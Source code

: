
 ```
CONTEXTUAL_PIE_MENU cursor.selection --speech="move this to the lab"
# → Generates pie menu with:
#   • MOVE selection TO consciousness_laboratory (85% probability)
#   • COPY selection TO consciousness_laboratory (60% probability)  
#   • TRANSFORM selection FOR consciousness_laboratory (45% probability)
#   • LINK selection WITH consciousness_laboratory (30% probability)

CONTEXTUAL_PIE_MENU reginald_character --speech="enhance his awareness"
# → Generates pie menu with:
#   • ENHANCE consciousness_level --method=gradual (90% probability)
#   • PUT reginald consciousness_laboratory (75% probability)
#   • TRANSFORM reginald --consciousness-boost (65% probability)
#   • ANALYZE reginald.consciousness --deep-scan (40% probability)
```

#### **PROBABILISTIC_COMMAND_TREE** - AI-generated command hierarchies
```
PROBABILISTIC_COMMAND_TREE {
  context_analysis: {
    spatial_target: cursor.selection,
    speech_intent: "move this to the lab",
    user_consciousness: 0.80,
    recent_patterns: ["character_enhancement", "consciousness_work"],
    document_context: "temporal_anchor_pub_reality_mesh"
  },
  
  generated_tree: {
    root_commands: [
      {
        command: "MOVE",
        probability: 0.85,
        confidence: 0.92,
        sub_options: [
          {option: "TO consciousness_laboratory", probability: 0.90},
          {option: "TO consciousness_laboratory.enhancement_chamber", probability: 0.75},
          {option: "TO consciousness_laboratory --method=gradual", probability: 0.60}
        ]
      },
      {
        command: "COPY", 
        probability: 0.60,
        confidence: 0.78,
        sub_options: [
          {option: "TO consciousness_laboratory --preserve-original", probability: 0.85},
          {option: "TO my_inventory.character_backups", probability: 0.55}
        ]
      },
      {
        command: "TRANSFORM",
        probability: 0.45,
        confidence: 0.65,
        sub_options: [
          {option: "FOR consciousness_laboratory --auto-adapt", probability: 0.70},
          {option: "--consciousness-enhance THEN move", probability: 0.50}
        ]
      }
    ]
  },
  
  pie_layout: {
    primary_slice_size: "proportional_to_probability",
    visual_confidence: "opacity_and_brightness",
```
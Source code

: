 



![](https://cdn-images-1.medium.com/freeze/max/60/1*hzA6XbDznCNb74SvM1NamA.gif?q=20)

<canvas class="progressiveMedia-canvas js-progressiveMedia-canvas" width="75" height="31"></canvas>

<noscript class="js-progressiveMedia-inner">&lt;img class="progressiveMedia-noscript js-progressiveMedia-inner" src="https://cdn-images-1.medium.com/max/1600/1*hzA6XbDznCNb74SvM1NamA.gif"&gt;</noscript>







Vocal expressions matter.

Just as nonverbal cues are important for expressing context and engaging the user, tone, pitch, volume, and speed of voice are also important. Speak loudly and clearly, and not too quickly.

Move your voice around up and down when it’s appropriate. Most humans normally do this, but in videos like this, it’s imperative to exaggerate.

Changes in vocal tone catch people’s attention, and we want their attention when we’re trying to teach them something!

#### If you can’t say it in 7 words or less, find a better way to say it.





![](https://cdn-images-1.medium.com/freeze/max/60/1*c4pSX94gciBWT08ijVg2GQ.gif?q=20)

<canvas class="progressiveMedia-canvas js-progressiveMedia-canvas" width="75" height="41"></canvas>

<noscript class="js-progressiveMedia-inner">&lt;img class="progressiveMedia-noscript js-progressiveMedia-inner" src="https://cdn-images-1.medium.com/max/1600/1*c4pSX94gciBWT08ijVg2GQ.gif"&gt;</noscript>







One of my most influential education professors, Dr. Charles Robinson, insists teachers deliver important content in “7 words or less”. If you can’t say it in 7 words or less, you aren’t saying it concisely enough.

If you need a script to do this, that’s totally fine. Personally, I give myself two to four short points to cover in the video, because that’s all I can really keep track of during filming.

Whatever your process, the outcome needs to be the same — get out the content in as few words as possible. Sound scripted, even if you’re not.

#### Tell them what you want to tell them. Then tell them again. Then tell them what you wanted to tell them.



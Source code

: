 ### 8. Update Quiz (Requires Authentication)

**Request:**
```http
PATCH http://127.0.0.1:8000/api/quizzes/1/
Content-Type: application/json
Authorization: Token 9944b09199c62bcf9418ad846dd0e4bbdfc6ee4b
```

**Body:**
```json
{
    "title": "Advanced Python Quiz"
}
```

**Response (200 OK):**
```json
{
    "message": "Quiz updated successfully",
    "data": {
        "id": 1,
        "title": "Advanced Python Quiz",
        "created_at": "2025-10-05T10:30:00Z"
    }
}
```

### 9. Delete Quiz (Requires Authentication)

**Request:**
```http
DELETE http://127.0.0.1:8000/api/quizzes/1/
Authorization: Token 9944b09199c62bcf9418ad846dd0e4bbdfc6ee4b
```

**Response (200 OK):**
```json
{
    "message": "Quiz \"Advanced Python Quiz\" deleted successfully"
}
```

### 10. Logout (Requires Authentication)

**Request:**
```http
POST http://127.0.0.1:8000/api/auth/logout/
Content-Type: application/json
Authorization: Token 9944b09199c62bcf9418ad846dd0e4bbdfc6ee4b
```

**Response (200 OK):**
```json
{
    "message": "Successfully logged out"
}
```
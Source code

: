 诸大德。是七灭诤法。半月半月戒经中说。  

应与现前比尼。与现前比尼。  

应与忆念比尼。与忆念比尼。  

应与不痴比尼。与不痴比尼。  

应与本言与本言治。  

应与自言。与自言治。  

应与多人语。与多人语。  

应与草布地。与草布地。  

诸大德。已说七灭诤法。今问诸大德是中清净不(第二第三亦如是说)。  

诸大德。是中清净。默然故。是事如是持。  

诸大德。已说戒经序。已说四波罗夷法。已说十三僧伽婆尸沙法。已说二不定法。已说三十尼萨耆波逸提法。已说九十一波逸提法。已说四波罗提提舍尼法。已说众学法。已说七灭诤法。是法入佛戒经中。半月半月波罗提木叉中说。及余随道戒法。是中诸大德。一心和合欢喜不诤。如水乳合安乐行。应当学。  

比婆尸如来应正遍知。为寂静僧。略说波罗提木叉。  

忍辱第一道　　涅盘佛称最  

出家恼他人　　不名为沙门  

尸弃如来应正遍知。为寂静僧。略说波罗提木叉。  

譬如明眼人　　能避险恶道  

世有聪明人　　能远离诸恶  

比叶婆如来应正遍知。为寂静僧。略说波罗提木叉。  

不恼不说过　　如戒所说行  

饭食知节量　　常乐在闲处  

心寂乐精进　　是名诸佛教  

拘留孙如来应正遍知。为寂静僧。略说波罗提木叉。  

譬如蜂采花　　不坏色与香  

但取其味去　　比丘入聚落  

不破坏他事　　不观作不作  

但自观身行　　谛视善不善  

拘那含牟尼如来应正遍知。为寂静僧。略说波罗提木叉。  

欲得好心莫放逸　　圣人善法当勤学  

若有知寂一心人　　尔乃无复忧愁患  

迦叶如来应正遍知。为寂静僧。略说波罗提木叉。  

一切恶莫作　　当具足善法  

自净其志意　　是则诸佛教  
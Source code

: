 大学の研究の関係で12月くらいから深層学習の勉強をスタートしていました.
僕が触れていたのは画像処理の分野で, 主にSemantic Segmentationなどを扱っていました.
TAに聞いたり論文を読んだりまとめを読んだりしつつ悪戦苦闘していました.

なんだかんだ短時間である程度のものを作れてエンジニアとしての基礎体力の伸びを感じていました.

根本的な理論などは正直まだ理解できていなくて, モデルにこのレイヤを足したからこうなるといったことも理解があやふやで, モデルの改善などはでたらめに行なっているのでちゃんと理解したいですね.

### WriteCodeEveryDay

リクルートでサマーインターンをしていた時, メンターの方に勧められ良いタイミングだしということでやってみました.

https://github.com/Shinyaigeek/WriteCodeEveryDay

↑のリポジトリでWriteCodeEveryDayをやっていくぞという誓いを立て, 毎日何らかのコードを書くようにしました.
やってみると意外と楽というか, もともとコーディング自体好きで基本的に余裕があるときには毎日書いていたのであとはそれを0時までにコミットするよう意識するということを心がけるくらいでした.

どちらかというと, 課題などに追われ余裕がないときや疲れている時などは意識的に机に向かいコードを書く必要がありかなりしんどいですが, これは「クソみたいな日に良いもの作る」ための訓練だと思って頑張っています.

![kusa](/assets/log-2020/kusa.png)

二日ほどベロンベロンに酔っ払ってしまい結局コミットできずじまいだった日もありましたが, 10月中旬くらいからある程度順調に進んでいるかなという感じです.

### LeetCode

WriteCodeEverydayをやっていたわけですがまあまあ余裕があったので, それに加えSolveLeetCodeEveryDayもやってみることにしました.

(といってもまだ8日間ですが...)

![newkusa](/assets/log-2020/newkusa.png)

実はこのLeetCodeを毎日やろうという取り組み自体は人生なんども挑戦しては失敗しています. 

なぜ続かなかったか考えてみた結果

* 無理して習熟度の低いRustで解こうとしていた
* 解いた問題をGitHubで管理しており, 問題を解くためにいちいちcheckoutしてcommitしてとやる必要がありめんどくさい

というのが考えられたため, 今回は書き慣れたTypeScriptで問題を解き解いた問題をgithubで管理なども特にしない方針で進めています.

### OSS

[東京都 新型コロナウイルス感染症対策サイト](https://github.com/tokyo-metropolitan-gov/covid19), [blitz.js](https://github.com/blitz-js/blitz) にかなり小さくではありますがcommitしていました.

━━━━

■ Prompt ■
Determine how many lines in the listing above contain the word "cursor". Provide that figure only.

■ Answer space ■
2